## [YOUR GOAL]
Working from the records below, repeat exactly the lines starting at the line that contains "1. R4 — E0/1.456, Интерфейс Loopback0" and ending at the line that contains "3. Позволить увеличение", inclusive.

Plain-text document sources
• • • •
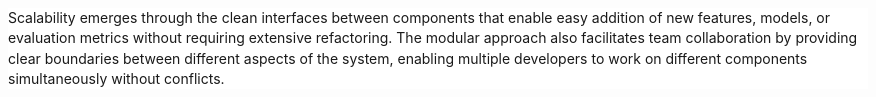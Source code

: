 Scalability emerges through the clean interfaces between components that enable easy addition of new features, models, or evaluation metrics without requiring extensive refactoring. The modular approach also facilitates team collaboration by providing clear boundaries between different aspects of the system, enabling multiple developers to work on different components simultaneously without conflicts.
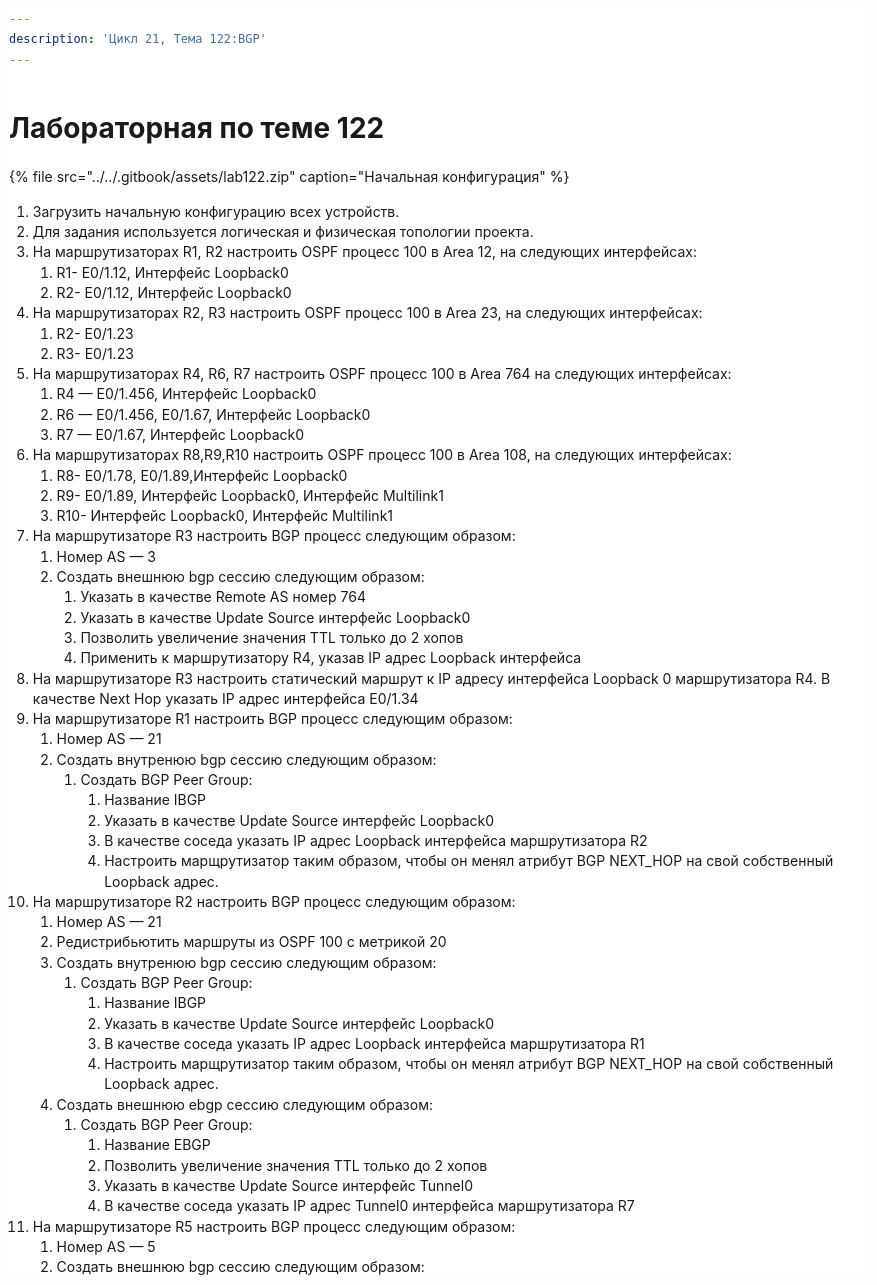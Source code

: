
 ```yaml
---
description: 'Цикл 21, Тема 122:BGP'
---
```


# Лабораторная по теме 122

{% file src="../../.gitbook/assets/lab122.zip" caption="Начальная конфигурация" %}

1. Загрузить начальную конфигурацию всех устройств.
2. Для задания используется логическая и физическая топологии проекта.
3. На маршрутизаторах R1, R2 настроить OSPF процесс 100 в Аrea 12, на следующих интерфейсах:
   1. R1- E0/1.12, Интерфейс Loopback0
   2. R2- E0/1.12, Интерфейс Loopback0
4. На маршрутизаторах R2, R3 настроить OSPF процесс 100 в Аrea 23, на следующих интерфейсах:
   1. R2- E0/1.23
   2. R3- E0/1.23
5. На маршрутизаторах R4, R6, R7 настроить OSPF процесс 100 в Аrea 764 на следующих интерфейсах:
   1. R4 — E0/1.456, Интерфейс Loopback0
   2. R6 — E0/1.456, E0/1.67, Интерфейс Loopback0
   3. R7 — E0/1.67, Интерфейс Loopback0
6. На маршрутизаторах R8,R9,R10 настроить OSPF процесс 100 в Аrea 108, на следующих интерфейсах:
   1. R8- E0/1.78, E0/1.89,Интерфейс Loopback0
   2. R9- E0/1.89, Интерфейс Loopback0, Интерфейс Multilink1
   3. R10- Интерфейс Loopback0, Интерфейс Multilink1
7. На маршрутизаторе R3 настроить BGP процесс следующим образом:
   1. Номер AS — 3
   2. Создать внешнюю bgp сессию следующим образом:
      1. Указать в качестве Remote AS номер 764
      2. Указать в качестве Update Source интерфейс Loopback0
      3. Позволить увеличение значения TTL только до 2 хопов
      4. Применить к маршрутизатору R4, указав IP адрес Loopback интерфейса
8. На маршрутизаторе R3 настроить статический маршрут к IP адресу интерфейса Loopback 0 маршрутизатора R4. В качестве Next Hop указать IP адрес интерфейса E0/1.34
9. На маршрутизаторе R1 настроить BGP процесс следующим образом:
   1. Номер AS — 21
   2. Создать внутренюю bgp сессию следующим образом:
      1. Создать BGP Peer Group:
         1. Название IBGP
         2. Указать в качестве Update Source интерфейс Loopback0
         3. В качестве соседа указать IP адрес Loopback интерфейса маршрутизатора R2
         4. Настроить марщрутизатор таким образом, чтобы он менял атрибут BGP NEXT\_HOP на свой собственный Loopback адрес.
10. На маршрутизаторе R2 настроить BGP процесс следующим образом:
    1. Номер AS — 21
    2. Редистрибьютить маршруты из OSPF 100 c метрикой 20
    3. Создать внутренюю bgp сессию следующим образом:
       1. Создать BGP Peer Group:
          1. Название IBGP
          2. Указать в качестве Update Source интерфейс Loopback0
          3. В качестве соседа указать IP адрес Loopback интерфейса маршрутизатора R1
          4. Настроить марщрутизатор таким образом, чтобы он менял атрибут BGP NEXT\_HOP на свой собственный Loopback адрес.
    4. Создать внешнюю ebgp сессию следующим образом:
       1. Создать BGP Peer Group:
          1. Название EBGP
          2. Позволить увеличение значения TTL только до 2 хопов
          3. Указать в качестве Update Source интерфейс Tunnel0
          4. В качестве соседа указать IP адрес Tunnel0 интерфейса маршрутизатора R7
11. На маршрутизаторе R5 настроить BGP процесс следующим образом:
    1. Номер AS — 5
    2. Создать внешнюю bgp сессию следующим образом:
• • • •
## [EXPECTED ANSWER]
   1. R4 — E0/1.456, Интерфейс Loopback0
   2. R6 — E0/1.456, E0/1.67, Интерфейс Loopback0
   3. R7 — E0/1.67, Интерфейс Loopback0
6. На маршрутизаторах R8,R9,R10 настроить OSPF процесс 100 в Аrea 108, на следующих интерфейсах:
   1. R8- E0/1.78, E0/1.89,Интерфейс Loopback0
   2. R9- E0/1.89, Интерфейс Loopback0, Интерфейс Multilink1
   3. R10- Интерфейс Loopback0, Интерфейс Multilink1
7. На маршрутизаторе R3 настроить BGP процесс следующим образом:
   1. Номер AS — 3
   2. Создать внешнюю bgp сессию следующим образом:
      1. Указать в качестве Remote AS номер 764
      2. Указать в качестве Update Source интерфейс Loopback0
      3. Позволить увеличение значения TTL только до 2 хопов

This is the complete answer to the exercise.